Pretty leek orchid
- Conservation status: Critically endangered (EPBC Act)

Scientific classification
- Kingdom: Plantae
- Clade: Tracheophytes
- Clade: Angiosperms
- Clade: Monocots
- Order: Asparagales
- Family: Orchidaceae
- Subfamily: Orchidoideae
- Tribe: Diurideae
- Subtribe: Prasophyllinae
- Genus: Prasophyllum
- Species: P. pulchellum
- Binomial name: Prasophyllum pulchellum D.L.Jones

= Prasophyllum pulchellum =

- Authority: D.L.Jones
- Conservation status: CR

Species of orchid

Prasophyllum pulchellum, commonly known as the pretty leek orchid, is a species of orchid endemic to Tasmania. It has a single tubular, green leaf and up to twelve light reddish-brown flowers with a cream-coloured to whitish labellum. It is widely distributed in Tasmania and only about 130 plants are known but it is difficult to locate in the low heath where it grows and more individuals may survive.

==Description==
Prasophyllum pulchellum is a terrestrial, perennial, deciduous, herb with an underground tuber and a single tube-shaped leaf which is 150-250 mm long and 1.5-3 mm wide near its purplish-red base. Between three and twelve light reddish-brown flowers are loosely arranged along a flowering spike which is 40-120 mm long reaching to a height of 120-300 mm. The flowers are 5.5-7 mm long and wide and as with other leek orchids, are inverted so that the labellum is above the column rather than below it. The dorsal sepal is lance-shaped to narrow egg-shaped, about 6 mm long, 3 mm wide and reddish-brown with three to five darker markings. The lateral sepals are linear to narrow lance-shaped, 6-7 mm long, about 2 mm wide and free from each other. The petals are linear, 5-6 mm long, about 1.5 mm wide and reddish-brown with pale edges. The labellum is cream-coloured to whitish, egg-shaped to lance-shaped, 6-7 mm long, about 3 mm wide and turns sharply upwards through about 90° near its middle. The edges of the upturned part of the labellum having crinkled, wavy edges and there is a shiny green, channelled callus in its centre extending just past the bend. Flowering occurs from late October through November.

==Taxonomy and naming==
Prasophyllum pulchellum was first formally described in 1998 by David Jones from a specimen collected on South Bruny Island
 and the description was published in Australian Orchid Research. The specific epithet (pulchellum) is a Latin word meaning "beautiful".

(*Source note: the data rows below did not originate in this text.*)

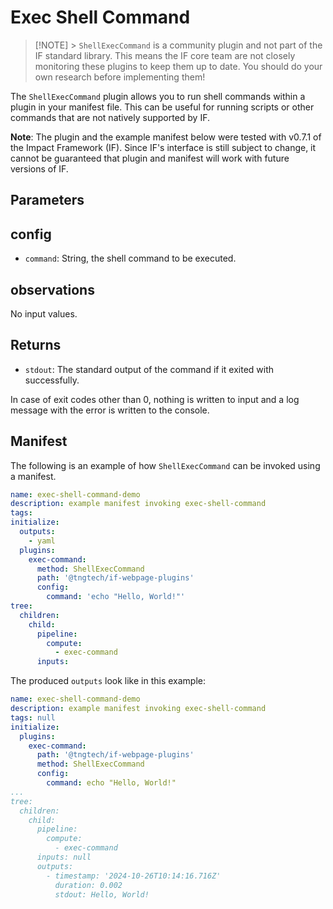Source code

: # Exec Shell Command

> [!NOTE] > `ShellExecCommand` is a community plugin and not part of the IF standard library. This means the IF core team are not closely monitoring these plugins to keep them up to date. You should do your own research before implementing them!

The `ShellExecCommand` plugin allows you to run shell commands within a plugin in your manifest file. This can be useful for running scripts or other commands that are not natively supported by IF.

**Note**: The plugin and the example manifest below were tested with v0.7.1 of the Impact Framework (IF). Since IF's interface is still subject to change, it cannot be guaranteed that plugin and manifest will work with future versions of IF.

## Parameters

## config

- `command`: String, the shell command to be executed.

## observations

No input values.

## Returns

- `stdout`: The standard output of the command if it exited with successfully.

In case of exit codes other than 0, nothing is written to input and a log message with the error is written to the console.

## Manifest

The following is an example of how `ShellExecCommand` can be invoked using a manifest.

```yaml
name: exec-shell-command-demo
description: example manifest invoking exec-shell-command
tags:
initialize:
  outputs:
    - yaml
  plugins:
    exec-command:
      method: ShellExecCommand
      path: '@tngtech/if-webpage-plugins'
      config:
        command: 'echo "Hello, World!"'
tree:
  children:
    child:
      pipeline:
        compute:
          - exec-command
      inputs:
```

The produced `outputs` look like in this example:

```yaml
name: exec-shell-command-demo
description: example manifest invoking exec-shell-command
tags: null
initialize:
  plugins:
    exec-command:
      path: '@tngtech/if-webpage-plugins'
      method: ShellExecCommand
      config:
        command: echo "Hello, World!"
...
tree:
  children:
    child:
      pipeline:
        compute:
          - exec-command
      inputs: null
      outputs:
        - timestamp: '2024-10-26T10:14:16.716Z'
          duration: 0.002
          stdout: Hello, World!
```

==Distribution and habitat==
The pretty leek orchid is only known from a six sites in the north and south of Tasmania. It grows in heath which often becomes very dense in the absence of fire, making the orchid difficult to locate.

==Conservation==
The population of P. pulchellum has been estimated as fewer than 150. It is classed as "Endangered" under the Tasmanian Threatened Species Protection Act 1995 and as Critically Endangered under the Commonwealth Government Environment Protection and Biodiversity Conservation Act 1999 (EPBC) Act. The main threats to the population are urban development, inappropriate fire regimes and loss of population due to the loss of scattered individual orchids.